Oy ve yorumlarınızı bekliyorum canlar 🫶
Dışlanma duygusu, bir insana verilebilecek en ağır cezalardan birisidir. Ne hata yaparsa yapsın, ne dönülmez yollardan dönmezse dönmesin kimse bunu yaşamayı hak etmez. Belli bir arkadaş grubunun ya da en kötüsü ailenin insanı dışlaması insanda ağır tahribata yol açar. En kötü senaryo ise bunların tamamının, yani toplumun insanı yok saymasıdır. Kişiyi hem maddi, hem de manevi olarak gerçek anlam da bitirir. Bunu hisseden ve yaşayan birisinin hali berbattır. En çok zevk aldığı şeylerle uğraşırken ya da yalnızken bile en mutlu günün de hemen kendini belli edip, mutsuz yapar. Zamanla kişi, kendisini dışlayan insanlara bile öfke ve nefret duymamaya başlar. Çünkü artık sorunun kendisin de olduğuna inanır, hatta o kişilere bile hak verir duruma gelir. Kendisini sevmediği gibi hayatı da sorgulamaya başlar ki, bu duygu zamanla intihara, yani ölüme kadar götürür.
Bu yüzden sevmediğimiz, hatta bize zararı dokunmuş bir kişiye bile bunu yapmak akıl işi değildir. İntikam almak ve ödeşmek gibi, aslında bizi yıpratan şeylere hiç bulaşmadan yaşamak gerekir. Kişi ‘ Affetmek en büyük ceza ve intakamdır. ‘ lafını benimsemeli ve bunun bilincinde olamlıdır. Elbette ki bizi gerçek anlamda kıran ve canımızı yakan kişileri kolay kolay affedip, hiçbir şey olmamış gibi davranamayız. Bu çoğu insan harcı değildir. Ama ondan intikam almak ve dışlamak yerine başka şekilde de kendimizi, içimizi rahat ettirebiliriz. Ondan uzaklaşmak ve hatta hayatımızdan çıkarmak gibi.

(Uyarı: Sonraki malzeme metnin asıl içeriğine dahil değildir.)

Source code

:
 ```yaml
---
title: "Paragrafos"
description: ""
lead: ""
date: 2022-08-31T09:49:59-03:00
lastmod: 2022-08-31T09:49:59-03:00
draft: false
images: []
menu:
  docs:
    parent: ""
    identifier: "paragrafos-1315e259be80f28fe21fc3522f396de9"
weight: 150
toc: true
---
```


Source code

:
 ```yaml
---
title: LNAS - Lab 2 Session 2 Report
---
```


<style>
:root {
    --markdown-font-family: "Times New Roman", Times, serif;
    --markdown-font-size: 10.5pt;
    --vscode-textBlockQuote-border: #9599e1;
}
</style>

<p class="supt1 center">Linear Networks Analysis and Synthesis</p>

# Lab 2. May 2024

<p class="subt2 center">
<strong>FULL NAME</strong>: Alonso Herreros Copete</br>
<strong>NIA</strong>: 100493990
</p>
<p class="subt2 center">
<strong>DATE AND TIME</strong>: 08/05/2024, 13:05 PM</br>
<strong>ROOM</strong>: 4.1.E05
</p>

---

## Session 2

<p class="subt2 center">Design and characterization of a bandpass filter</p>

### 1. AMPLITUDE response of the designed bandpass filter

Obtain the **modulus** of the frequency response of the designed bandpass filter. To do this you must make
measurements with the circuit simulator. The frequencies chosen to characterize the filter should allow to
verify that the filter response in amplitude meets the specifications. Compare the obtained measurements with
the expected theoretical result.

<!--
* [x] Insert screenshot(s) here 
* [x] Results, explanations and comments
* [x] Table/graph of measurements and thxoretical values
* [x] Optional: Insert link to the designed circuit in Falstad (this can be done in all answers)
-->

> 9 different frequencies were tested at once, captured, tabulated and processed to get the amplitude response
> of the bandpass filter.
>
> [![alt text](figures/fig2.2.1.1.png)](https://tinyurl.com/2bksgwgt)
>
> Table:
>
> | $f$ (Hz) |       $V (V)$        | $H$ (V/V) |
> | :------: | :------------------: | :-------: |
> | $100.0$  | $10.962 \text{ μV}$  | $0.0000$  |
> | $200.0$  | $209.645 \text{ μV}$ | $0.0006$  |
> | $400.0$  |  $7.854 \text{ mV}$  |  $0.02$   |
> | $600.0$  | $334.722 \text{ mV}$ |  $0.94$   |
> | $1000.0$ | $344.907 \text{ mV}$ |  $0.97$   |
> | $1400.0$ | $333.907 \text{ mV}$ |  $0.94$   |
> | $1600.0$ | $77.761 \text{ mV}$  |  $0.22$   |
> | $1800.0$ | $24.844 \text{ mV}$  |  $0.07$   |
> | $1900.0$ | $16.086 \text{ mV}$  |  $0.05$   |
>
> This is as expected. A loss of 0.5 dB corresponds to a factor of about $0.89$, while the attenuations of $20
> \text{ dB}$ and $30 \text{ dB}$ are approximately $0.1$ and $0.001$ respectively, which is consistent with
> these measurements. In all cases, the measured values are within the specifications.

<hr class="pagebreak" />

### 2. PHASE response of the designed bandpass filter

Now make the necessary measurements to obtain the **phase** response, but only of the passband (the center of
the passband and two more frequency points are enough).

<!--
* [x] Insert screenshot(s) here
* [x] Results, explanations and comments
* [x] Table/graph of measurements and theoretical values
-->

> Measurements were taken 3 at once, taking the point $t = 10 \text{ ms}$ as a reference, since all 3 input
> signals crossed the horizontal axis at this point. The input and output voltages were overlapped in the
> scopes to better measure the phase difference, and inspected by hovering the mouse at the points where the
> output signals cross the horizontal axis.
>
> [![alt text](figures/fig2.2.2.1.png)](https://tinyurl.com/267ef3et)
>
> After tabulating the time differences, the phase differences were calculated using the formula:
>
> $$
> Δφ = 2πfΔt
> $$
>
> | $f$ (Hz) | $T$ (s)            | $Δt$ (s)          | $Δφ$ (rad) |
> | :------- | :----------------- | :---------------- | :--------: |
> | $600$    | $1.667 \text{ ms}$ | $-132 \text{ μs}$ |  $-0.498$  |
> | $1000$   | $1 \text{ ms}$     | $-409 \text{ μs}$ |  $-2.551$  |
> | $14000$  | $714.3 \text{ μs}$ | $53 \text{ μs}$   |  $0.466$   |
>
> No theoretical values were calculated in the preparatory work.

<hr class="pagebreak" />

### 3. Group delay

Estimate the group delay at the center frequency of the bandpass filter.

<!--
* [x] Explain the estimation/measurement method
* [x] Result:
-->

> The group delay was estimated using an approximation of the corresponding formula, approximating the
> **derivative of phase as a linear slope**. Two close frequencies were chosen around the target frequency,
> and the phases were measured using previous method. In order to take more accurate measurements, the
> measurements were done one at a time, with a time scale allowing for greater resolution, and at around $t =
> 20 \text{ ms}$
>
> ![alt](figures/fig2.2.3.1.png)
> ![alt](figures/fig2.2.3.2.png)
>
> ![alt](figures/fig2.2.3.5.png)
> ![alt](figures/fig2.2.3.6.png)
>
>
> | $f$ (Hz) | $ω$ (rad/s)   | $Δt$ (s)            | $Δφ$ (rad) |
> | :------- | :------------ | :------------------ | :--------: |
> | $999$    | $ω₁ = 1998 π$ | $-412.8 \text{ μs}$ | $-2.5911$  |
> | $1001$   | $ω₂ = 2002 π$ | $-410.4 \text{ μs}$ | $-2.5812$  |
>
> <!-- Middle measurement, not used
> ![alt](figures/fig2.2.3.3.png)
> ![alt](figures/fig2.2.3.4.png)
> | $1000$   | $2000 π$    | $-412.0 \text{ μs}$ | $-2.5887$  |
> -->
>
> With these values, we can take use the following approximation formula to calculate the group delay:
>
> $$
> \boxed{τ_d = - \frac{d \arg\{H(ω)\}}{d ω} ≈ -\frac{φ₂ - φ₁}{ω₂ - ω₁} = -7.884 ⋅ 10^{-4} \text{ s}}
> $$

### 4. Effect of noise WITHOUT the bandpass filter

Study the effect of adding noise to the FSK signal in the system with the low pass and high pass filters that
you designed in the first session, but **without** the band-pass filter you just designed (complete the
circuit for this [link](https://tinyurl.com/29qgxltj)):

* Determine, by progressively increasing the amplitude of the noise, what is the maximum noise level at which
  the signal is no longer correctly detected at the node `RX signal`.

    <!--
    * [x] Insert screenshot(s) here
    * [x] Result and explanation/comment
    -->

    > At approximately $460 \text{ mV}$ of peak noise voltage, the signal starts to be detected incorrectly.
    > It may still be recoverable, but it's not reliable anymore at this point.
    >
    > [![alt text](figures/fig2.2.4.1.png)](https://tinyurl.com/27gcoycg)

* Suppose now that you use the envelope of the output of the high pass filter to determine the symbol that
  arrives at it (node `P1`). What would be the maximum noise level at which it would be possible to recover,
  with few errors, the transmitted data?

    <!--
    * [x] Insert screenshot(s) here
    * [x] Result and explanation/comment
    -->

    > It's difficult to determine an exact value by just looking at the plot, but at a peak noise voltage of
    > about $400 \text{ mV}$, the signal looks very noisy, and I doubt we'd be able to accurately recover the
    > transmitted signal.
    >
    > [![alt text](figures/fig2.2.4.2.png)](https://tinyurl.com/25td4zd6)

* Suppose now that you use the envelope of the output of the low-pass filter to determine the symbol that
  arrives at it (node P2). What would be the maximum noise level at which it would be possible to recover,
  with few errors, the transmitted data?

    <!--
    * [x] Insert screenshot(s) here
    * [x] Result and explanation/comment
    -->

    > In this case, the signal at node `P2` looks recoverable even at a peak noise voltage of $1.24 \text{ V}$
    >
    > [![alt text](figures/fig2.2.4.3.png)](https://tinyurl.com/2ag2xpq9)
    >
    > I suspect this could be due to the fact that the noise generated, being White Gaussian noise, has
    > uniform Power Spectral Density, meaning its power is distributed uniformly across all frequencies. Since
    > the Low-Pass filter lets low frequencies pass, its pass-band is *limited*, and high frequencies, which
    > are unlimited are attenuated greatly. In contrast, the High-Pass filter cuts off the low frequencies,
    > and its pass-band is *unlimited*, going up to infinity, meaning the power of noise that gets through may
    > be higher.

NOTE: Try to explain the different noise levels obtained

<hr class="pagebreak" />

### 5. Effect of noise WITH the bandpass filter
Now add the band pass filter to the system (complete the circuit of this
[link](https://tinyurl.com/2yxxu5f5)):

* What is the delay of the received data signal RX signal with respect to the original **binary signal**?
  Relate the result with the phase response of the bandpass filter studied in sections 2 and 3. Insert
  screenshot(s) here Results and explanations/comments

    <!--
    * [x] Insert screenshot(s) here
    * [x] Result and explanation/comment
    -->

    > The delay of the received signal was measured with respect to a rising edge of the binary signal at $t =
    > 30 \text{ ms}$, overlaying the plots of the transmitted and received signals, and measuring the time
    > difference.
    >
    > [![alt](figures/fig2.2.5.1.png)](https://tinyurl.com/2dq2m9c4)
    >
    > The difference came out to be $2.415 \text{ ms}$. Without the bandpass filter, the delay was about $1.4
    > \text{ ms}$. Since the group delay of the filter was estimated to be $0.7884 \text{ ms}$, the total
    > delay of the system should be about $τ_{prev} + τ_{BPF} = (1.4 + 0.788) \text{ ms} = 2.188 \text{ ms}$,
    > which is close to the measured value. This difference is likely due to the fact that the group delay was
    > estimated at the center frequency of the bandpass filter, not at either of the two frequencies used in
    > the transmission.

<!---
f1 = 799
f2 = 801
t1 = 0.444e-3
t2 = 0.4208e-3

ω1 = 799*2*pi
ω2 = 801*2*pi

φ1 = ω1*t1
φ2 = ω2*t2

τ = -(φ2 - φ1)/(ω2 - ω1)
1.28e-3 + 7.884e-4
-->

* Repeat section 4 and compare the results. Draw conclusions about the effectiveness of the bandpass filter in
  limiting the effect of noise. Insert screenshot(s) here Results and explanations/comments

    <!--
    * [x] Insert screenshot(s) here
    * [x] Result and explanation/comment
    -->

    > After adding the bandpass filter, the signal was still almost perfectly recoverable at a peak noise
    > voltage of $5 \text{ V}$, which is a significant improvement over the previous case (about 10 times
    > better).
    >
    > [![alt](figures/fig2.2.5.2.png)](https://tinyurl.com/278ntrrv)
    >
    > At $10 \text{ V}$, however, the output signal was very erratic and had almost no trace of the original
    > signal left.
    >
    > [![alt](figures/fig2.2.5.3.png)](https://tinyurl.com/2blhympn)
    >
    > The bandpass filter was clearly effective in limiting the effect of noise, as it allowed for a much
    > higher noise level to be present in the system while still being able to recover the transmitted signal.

Birol’ da düşündüğüm kadarıyla toplum tarafından dışlanıyordu. Belki kendisi böyle hissediyordu, bilmiyordum ama bilidiğim tek şey, bilmeden kendini bu durumun içine kendisinin soktuğuydu. Çünkü insan ne yaşmak isterse hayat onu tam da oraya konumlandırır. Ne bir gram aşağı, ne bir gram yukarı. Biraz sevgi ve biraz da ilgi gerekliydi Birol’a. Ancak bu eşkilde bu kötü duygu ve düşünceden çıkabilir, hayata öyle dönebilirdi. Bunlar, ona karşı bende fazlasıyla vardı ama bunu ona hissettirmem doğru değildi. Bu yüzden onu hayata tekrar kazanırmak için, düşündüğü gibi insanların kendisini dışlamadığını göstermeliydim. Bu yol da onu insanların, yani toplumun içine sokmaktan geçiyordu. Bir nevi korkularının üstüne gitmek gibi. Beni gezdirmesini istememde ki amaç da tam da buydu.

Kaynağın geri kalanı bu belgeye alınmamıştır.